The uncertainties can be reported in different ways by different instruments/people, common ones include:

• point + radius (assuming a circle on the sphere)
• point + ellipse (+-lon +-lat, assuming the sphere to be locally flat)
• point + four quarters of ellipse (+- in both lat/lon are different)
• rectange (lon in a..b, lat in c..d)
• 2d distribution, typically gaussian (assuming the sphere is flat)
  And common operations are:
• does a point fall within a region?
• distance from a point to a region
• for distribution, evaluate pdf/number of sigmas/cdf at a point
• plot the region

We should definitely support point-radius and point-ellipse formulations here, and perhaps the four-quadrant formulation as well. This solves one of the main issues I always had with spherical caps, which is that the spherical cap is not as flexible as an extent for extents that are large in one dimension and small in another, or stick-like and straight geometries like rivers.

Ellipsoids on the sphere would fix that nicely. But the math of intersection, point in polygon, etc would be pretty complicated - unless we brute force it.

Going to try and collect some resources on how to deal with this here.

[asinghvi17]

I'm not sure about how this formulation works:

point + four quarters of ellipse (+- in both lat/lon are different)
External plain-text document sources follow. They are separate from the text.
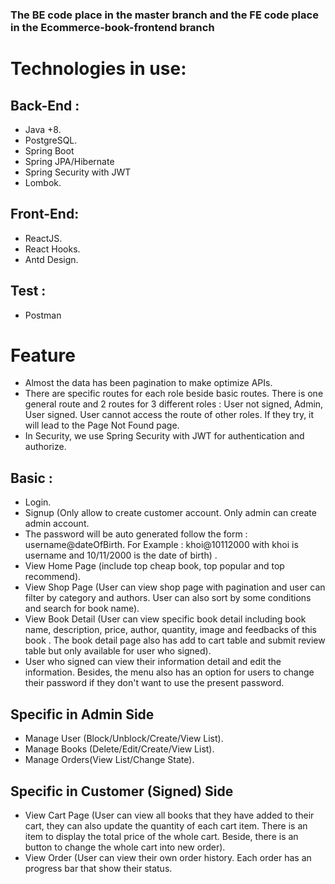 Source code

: ### The BE code place in the master branch and the FE code place in the Ecommerce-book-frontend branch

# Technologies in use:


## Back-End : 
- Java +8.
- PostgreSQL.
- Spring Boot
- Spring JPA/Hibernate
- Spring Security with JWT
- Lombok.
## Front-End:
- ReactJS.
- React Hooks.
- Antd Design.
## Test : 
- Postman



# Feature
- Almost the data has been pagination to make optimize APIs.
- There are specific routes for each role beside basic routes. There is one general route and  2 routes for 3 different roles : User not signed, Admin, User signed.
User cannot access the route of other roles. If they try, it will lead to the Page Not Found page.
- In Security, we use Spring Security with JWT for authentication and authorize. 
## Basic :
- Login.
- Signup (Only allow to create customer account. Only admin can create admin account. 
- The password will be auto generated follow the form : username@dateOfBirth. For Example : khoi@10112000 with khoi is username and 10/11/2000 is the date of birth) .
- View Home Page (include top cheap book, top popular and top recommend).
- View Shop Page (User can view shop page with pagination and user can filter by category and authors. User can also sort by some conditions and search for book name).
- View Book Detail (User can view specific book detail including book name, description, price, author, quantity, image and feedbacks of this book
. The book detail page also has add to cart table and submit review table but only available for user who signed).
- User who signed can view their information detail and edit the information. Besides, the menu also has an option for users to change their password if they don't want to use the present password.

## Specific in Admin Side

- Manage User (Block/Unblock/Create/View List).
- Manage Books (Delete/Edit/Create/View List).
- Manage Orders(View List/Change State).

## Specific in Customer (Signed) Side

- View Cart Page (User can view all books that they have added to their cart, they can also update the quantity of each cart item. 
There is an item to display the total price of the whole cart. Beside, there is an button to change the whole cart into new order).
- View Order (User can view their own order history. Each order has an progress bar that show their status.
is this smooth or segmented? would it be easier to represent this as a polygon on the sphere?

[aplavin]

Not sure I understand what you are asking... Uncertainties can be reported as two numbers for lon and two for lat (four in total), like lon = 123 +0.5 -0.3 and lat = 12 +1.2 -0.2. This has two natural interpretation, either as a rectangle (lon = 122.7 .. 123.5, lat = 11.8 .. 13.2) or as four quarters of an ellipse. Both are used.
I think the resulting ellipse combination boundary is both continuous and smooth automatically, even at the boundaries.

[asinghvi17]

Ah OK, so this is no longer an ellipse with two axes but rather a unit circle (let's say) that has been scaled differently in each of the four quadrants. That makes sense, thanks! It'd probably be easier to represent this as a polygon, then, but it's definitely possible to have utilities to compute these efficiently.